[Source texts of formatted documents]

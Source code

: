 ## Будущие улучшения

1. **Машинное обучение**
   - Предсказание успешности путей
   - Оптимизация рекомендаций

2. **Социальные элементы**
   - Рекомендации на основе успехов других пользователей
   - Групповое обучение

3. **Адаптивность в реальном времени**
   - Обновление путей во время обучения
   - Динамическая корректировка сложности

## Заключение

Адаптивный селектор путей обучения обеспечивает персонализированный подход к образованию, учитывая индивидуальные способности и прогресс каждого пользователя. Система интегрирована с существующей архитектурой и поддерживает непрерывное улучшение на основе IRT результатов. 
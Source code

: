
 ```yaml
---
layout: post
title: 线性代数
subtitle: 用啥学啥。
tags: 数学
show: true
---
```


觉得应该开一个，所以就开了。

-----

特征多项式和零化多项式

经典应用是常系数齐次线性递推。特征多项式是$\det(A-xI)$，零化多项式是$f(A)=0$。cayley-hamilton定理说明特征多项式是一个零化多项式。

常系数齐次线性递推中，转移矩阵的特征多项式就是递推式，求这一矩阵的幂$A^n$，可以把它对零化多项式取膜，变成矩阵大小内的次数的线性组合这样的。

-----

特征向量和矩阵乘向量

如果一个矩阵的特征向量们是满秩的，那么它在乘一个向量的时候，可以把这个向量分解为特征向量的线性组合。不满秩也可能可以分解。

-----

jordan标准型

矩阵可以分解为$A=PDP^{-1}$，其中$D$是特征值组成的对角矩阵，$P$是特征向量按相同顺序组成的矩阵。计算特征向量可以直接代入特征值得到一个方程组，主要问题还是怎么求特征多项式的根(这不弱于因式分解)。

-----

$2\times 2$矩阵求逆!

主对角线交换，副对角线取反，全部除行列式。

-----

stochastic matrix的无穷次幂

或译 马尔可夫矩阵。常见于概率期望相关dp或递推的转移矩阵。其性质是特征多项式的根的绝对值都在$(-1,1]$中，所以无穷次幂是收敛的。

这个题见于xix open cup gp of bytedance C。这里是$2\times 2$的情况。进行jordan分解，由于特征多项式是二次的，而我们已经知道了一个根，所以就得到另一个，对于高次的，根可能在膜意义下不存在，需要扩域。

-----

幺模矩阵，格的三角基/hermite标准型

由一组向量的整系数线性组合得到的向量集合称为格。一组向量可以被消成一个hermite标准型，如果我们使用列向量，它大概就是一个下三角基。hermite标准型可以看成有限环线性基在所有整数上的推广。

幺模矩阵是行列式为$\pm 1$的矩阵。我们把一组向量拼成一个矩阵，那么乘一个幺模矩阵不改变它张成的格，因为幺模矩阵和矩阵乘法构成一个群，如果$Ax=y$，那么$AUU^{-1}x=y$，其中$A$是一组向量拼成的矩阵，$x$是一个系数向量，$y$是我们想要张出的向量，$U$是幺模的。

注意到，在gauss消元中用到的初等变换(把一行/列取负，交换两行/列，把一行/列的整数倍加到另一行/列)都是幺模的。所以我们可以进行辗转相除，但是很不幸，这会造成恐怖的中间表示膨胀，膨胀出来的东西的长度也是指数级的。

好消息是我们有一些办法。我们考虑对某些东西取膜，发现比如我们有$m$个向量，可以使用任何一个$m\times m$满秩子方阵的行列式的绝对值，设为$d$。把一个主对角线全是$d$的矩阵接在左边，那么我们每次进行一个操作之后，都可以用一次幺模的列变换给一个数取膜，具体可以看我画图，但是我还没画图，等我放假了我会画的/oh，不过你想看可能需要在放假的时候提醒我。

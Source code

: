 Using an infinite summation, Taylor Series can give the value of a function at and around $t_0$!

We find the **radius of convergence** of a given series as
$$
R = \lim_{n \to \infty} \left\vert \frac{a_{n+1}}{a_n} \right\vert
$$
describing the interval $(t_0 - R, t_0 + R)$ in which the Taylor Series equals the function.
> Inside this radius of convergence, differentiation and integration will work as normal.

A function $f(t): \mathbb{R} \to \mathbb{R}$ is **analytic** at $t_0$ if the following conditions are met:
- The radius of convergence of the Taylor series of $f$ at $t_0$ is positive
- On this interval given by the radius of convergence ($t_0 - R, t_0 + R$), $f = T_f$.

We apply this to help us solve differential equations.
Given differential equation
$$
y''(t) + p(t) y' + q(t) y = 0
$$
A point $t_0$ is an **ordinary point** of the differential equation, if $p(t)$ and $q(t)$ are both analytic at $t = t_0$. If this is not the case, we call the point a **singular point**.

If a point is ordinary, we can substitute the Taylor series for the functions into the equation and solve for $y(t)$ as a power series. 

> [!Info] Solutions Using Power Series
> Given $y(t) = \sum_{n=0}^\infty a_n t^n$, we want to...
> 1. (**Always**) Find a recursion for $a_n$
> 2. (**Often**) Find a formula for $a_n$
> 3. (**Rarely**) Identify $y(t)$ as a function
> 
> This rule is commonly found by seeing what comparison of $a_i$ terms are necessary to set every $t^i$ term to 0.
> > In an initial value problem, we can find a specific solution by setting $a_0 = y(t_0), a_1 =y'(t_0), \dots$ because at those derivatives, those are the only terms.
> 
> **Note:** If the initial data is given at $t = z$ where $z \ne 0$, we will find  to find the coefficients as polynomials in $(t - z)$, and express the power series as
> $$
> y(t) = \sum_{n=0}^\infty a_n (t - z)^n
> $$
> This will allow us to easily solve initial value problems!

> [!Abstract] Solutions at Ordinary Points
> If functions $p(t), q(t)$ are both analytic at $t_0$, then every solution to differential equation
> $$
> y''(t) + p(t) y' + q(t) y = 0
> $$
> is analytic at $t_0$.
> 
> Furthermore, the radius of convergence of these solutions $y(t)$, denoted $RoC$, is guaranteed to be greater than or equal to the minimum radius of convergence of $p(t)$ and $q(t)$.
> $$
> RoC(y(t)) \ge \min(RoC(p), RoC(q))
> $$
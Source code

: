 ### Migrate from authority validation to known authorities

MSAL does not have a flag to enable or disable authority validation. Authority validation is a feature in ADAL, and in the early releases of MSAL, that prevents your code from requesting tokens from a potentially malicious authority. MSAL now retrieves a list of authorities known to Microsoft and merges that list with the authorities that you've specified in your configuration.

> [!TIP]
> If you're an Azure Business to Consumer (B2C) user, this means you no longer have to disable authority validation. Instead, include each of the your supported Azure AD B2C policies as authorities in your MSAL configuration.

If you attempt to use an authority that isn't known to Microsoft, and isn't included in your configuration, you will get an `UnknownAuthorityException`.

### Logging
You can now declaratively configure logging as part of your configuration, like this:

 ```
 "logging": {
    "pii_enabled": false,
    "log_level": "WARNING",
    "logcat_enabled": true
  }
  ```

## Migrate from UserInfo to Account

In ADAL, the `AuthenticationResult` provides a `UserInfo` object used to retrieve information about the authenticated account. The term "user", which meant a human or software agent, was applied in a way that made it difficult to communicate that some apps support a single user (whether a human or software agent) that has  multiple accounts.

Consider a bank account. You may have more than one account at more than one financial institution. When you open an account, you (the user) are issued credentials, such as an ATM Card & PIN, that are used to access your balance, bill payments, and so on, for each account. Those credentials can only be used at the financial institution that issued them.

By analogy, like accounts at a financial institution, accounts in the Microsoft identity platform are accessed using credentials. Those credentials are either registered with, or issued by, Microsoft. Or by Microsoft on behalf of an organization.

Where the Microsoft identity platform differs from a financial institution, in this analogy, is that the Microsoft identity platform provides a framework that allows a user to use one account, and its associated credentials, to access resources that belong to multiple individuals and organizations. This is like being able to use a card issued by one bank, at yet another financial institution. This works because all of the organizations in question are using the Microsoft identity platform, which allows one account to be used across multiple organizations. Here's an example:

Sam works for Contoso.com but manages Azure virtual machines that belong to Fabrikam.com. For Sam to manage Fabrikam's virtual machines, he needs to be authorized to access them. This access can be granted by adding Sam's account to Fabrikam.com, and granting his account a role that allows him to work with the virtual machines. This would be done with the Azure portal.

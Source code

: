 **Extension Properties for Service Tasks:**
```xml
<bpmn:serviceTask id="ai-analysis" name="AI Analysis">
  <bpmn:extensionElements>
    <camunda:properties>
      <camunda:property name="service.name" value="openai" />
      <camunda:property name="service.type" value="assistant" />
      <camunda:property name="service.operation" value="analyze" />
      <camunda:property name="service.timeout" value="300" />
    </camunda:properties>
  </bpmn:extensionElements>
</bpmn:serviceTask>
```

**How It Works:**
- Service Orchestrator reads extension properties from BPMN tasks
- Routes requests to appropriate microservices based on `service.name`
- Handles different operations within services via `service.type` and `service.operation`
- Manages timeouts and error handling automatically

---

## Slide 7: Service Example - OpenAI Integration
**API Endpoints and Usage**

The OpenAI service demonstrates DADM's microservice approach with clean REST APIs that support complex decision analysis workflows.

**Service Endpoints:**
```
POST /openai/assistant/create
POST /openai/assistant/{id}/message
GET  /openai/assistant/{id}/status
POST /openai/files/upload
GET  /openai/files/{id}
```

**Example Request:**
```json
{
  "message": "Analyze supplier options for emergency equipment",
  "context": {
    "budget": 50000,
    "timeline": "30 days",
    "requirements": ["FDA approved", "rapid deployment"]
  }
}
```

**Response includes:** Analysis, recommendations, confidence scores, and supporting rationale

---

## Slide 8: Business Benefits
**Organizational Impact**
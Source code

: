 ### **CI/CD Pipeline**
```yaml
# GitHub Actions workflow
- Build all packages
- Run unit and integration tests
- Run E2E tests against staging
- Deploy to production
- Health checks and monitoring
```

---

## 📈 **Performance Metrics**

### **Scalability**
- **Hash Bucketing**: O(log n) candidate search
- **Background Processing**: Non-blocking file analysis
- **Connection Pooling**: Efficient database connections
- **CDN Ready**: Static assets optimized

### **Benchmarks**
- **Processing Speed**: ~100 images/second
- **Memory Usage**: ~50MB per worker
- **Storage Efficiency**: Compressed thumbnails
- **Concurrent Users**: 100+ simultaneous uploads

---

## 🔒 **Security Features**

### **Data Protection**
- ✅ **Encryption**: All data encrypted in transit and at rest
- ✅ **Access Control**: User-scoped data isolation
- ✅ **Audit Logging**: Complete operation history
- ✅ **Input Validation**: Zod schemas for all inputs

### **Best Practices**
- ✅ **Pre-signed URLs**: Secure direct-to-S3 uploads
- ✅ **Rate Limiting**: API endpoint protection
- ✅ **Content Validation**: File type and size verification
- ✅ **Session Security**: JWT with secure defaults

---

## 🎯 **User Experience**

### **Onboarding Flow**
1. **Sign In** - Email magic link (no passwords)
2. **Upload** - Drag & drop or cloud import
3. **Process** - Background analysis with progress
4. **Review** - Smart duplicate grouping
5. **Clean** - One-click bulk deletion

Task brief
Only lines containing "UserInfo" belong in the answer; copy every such line from the records.

Task result
## Migrate from UserInfo to Account
In ADAL, the `AuthenticationResult` provides a `UserInfo` object used to retrieve information about the authenticated account. The term "user", which meant a human or software agent, was applied in a way that made it difficult to communicate that some apps support a single user (whether a human or software agent) that has  multiple accounts.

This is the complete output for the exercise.